Feyenoord rozegrał w sobotni wieczór znakomite spotkanie, pewnie pokonując PEC Zwolle 6:1. Zespół Robina van Persiego zaprezentował dynamiczny, ofensywny futbol, a wśród wielu bardzo dobrze dysponowanych zawodników wyróżniał się również Luciano Valente.
– Dziś każdy zagrał na swoim poziomie – powiedział po meczu pomocnik w rozmowie z ESPN. – W obie połowy weszliśmy mocno i pokazaliśmy, że jesteśmy Feyenoordem. To jest nasz standard i musimy go utrzymywać. Kilka razy w ostatnich tygodniach nie prezentowaliśmy takiego poziomu, przez co sami komplikowaliśmy sobie sytuację. Ale właśnie tak powinniśmy grać w każdym meczu.
Jedną z najładniejszych akcji wieczoru była znakomita, prostopadła piłka od Valente do Ayase Uedy, do której japoński napastnik o włos nie zdążył. – To było świetne podanie, szkoda tylko, że ostatecznie nie doszło do adresata. Ayase powinien szybciej pobiec – zażartował Valente. – Moim zadaniem w Feyenoordzie jest stwarzanie zagrożenia i szukanie dokładnych, otwierających podań. To coś, co chcę pokazywać zdecydowanie częściej.
Pomocnik nie krył również sympatii i uznania dla bohatera meczu. – To niesamowicie sympatyczny chłopak i naprawdę mu tego wszystkiego życzę – powiedział o Uedzie, wybranym rzecz jasna zawodnikiem spotkania.
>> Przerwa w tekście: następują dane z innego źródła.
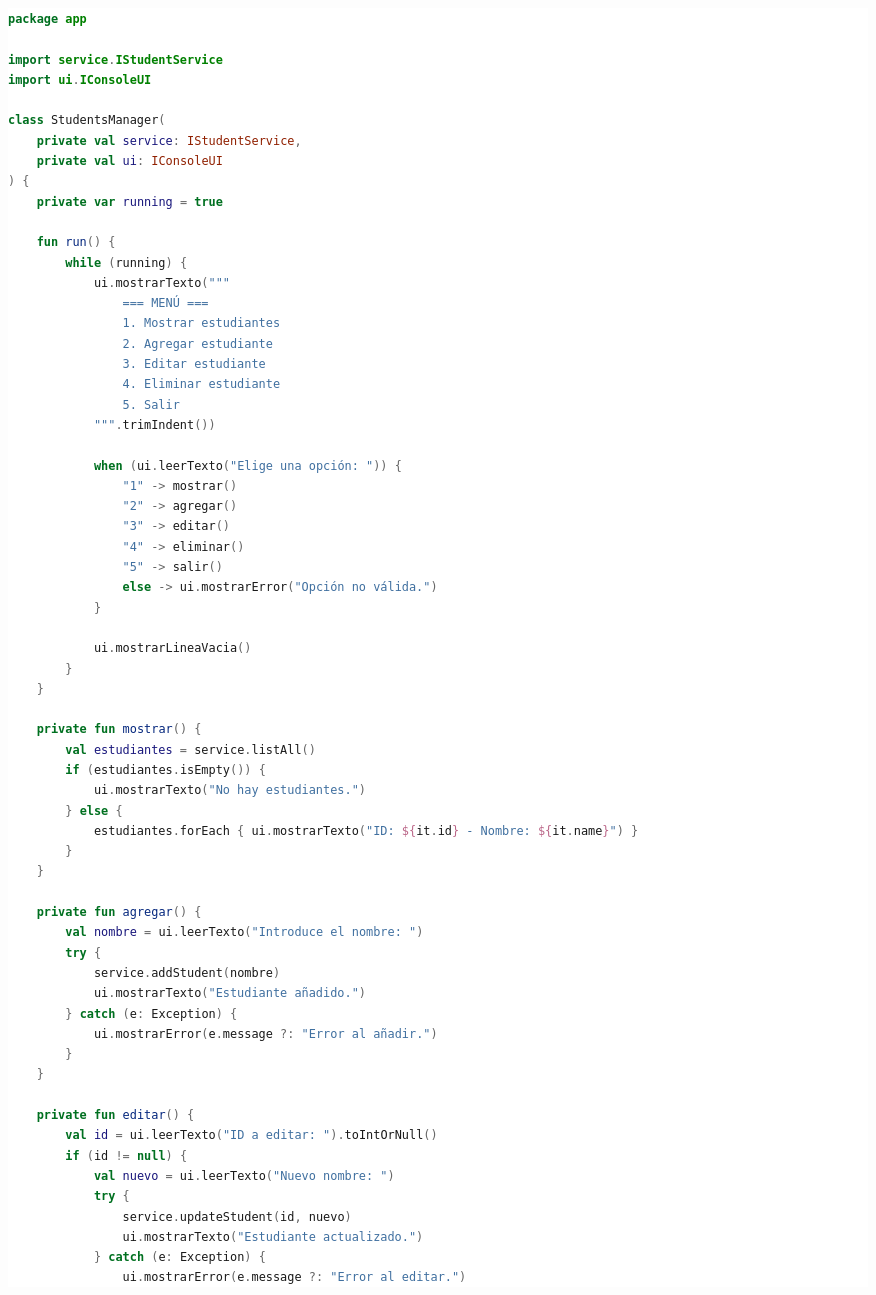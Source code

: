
 ```kotlin
package app

import service.IStudentService
import ui.IConsoleUI

class StudentsManager(
    private val service: IStudentService,
    private val ui: IConsoleUI
) {
    private var running = true

    fun run() {
        while (running) {
            ui.mostrarTexto("""
                === MENÚ ===
                1. Mostrar estudiantes
                2. Agregar estudiante
                3. Editar estudiante
                4. Eliminar estudiante
                5. Salir
            """.trimIndent())

            when (ui.leerTexto("Elige una opción: ")) {
                "1" -> mostrar()
                "2" -> agregar()
                "3" -> editar()
                "4" -> eliminar()
                "5" -> salir()
                else -> ui.mostrarError("Opción no válida.")
            }

            ui.mostrarLineaVacia()
        }
    }

    private fun mostrar() {
        val estudiantes = service.listAll()
        if (estudiantes.isEmpty()) {
            ui.mostrarTexto("No hay estudiantes.")
        } else {
            estudiantes.forEach { ui.mostrarTexto("ID: ${it.id} - Nombre: ${it.name}") }
        }
    }

    private fun agregar() {
        val nombre = ui.leerTexto("Introduce el nombre: ")
        try {
            service.addStudent(nombre)
            ui.mostrarTexto("Estudiante añadido.")
        } catch (e: Exception) {
            ui.mostrarError(e.message ?: "Error al añadir.")
        }
    }

    private fun editar() {
        val id = ui.leerTexto("ID a editar: ").toIntOrNull()
        if (id != null) {
            val nuevo = ui.leerTexto("Nuevo nombre: ")
            try {
                service.updateStudent(id, nuevo)
                ui.mostrarTexto("Estudiante actualizado.")
            } catch (e: Exception) {
                ui.mostrarError(e.message ?: "Error al editar.")
```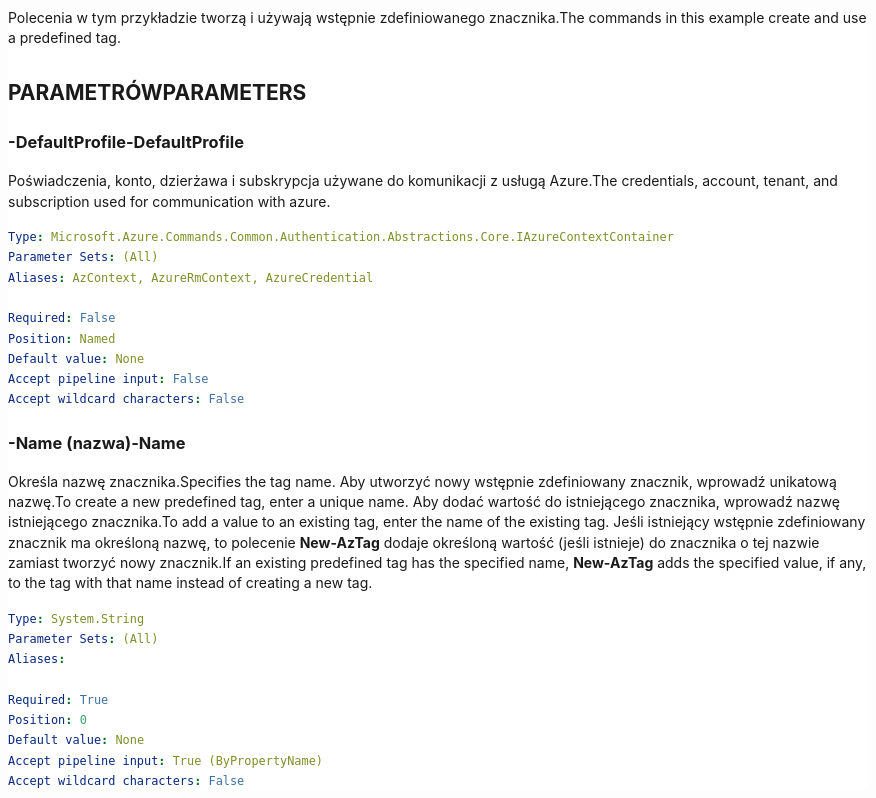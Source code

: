 <span data-ttu-id="37ae5-133">Polecenia w tym przykładzie tworzą i używają wstępnie zdefiniowanego znacznika.</span><span class="sxs-lookup"><span data-stu-id="37ae5-133">The commands in this example create and use a predefined tag.</span></span>

## <span data-ttu-id="37ae5-134">PARAMETRÓW</span><span class="sxs-lookup"><span data-stu-id="37ae5-134">PARAMETERS</span></span>

### <span data-ttu-id="37ae5-135">-DefaultProfile</span><span class="sxs-lookup"><span data-stu-id="37ae5-135">-DefaultProfile</span></span>
<span data-ttu-id="37ae5-136">Poświadczenia, konto, dzierżawa i subskrypcja używane do komunikacji z usługą Azure.</span><span class="sxs-lookup"><span data-stu-id="37ae5-136">The credentials, account, tenant, and subscription used for communication with azure.</span></span>

```yaml
Type: Microsoft.Azure.Commands.Common.Authentication.Abstractions.Core.IAzureContextContainer
Parameter Sets: (All)
Aliases: AzContext, AzureRmContext, AzureCredential

Required: False
Position: Named
Default value: None
Accept pipeline input: False
Accept wildcard characters: False
```

### <span data-ttu-id="37ae5-137">-Name (nazwa)</span><span class="sxs-lookup"><span data-stu-id="37ae5-137">-Name</span></span>
<span data-ttu-id="37ae5-138">Określa nazwę znacznika.</span><span class="sxs-lookup"><span data-stu-id="37ae5-138">Specifies the tag name.</span></span>
<span data-ttu-id="37ae5-139">Aby utworzyć nowy wstępnie zdefiniowany znacznik, wprowadź unikatową nazwę.</span><span class="sxs-lookup"><span data-stu-id="37ae5-139">To create a new predefined tag, enter a unique name.</span></span>
<span data-ttu-id="37ae5-140">Aby dodać wartość do istniejącego znacznika, wprowadź nazwę istniejącego znacznika.</span><span class="sxs-lookup"><span data-stu-id="37ae5-140">To add a value to an existing tag, enter the name of the existing tag.</span></span>
<span data-ttu-id="37ae5-141">Jeśli istniejący wstępnie zdefiniowany znacznik ma określoną nazwę, to polecenie **New-AzTag** dodaje określoną wartość (jeśli istnieje) do znacznika o tej nazwie zamiast tworzyć nowy znacznik.</span><span class="sxs-lookup"><span data-stu-id="37ae5-141">If an existing predefined tag has the specified name, **New-AzTag** adds the specified value, if any, to the tag with that name instead of creating a new tag.</span></span>

```yaml
Type: System.String
Parameter Sets: (All)
Aliases:

Required: True
Position: 0
Default value: None
Accept pipeline input: True (ByPropertyName)
Accept wildcard characters: False
```
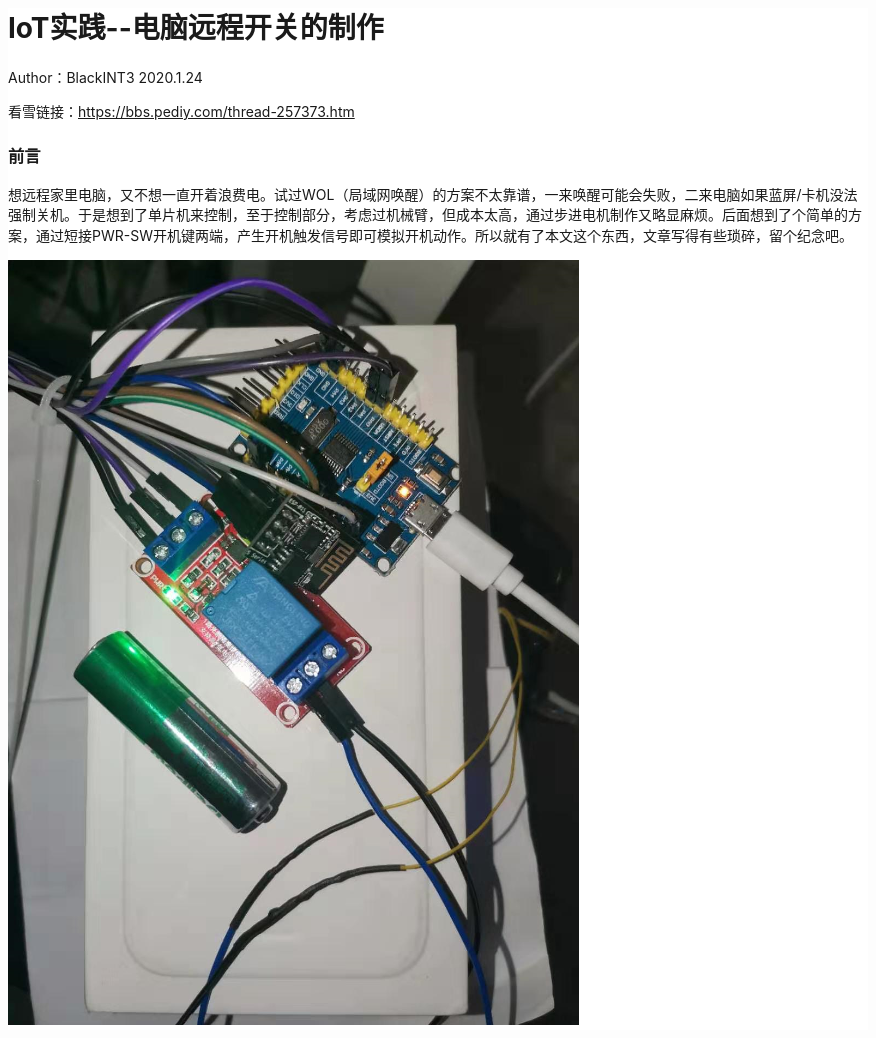 # IoT实践--电脑远程开关的制作

Author：BlackINT3 2020.1.24

看雪链接：https://bbs.pediy.com/thread-257373.htm

### 前言
想远程家里电脑，又不想一直开着浪费电。试过WOL（局域网唤醒）的方案不太靠谱，一来唤醒可能会失败，二来电脑如果蓝屏/卡机没法强制关机。于是想到了单片机来控制，至于控制部分，考虑过机械臂，但成本太高，通过步进电机制作又略显麻烦。后面想到了个简单的方案，通过短接PWR-SW开机键两端，产生开机触发信号即可模拟开机动作。所以就有了本文这个东西，文章写得有些琐碎，留个纪念吧。

![成品图](resources/images/成品图.png)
W związku z losowaniem mistrzostw świata Valente został zapytany o ewentualny przyszły pojedynek między nimi, już na poziomie reprezentacji. – To byłby świetny mecz, jeśli do niego dojdzie. Holandia ma bardzo solidną defensywę, więc wierzę, że stanęlibyśmy na wysokości zadania – podsumował.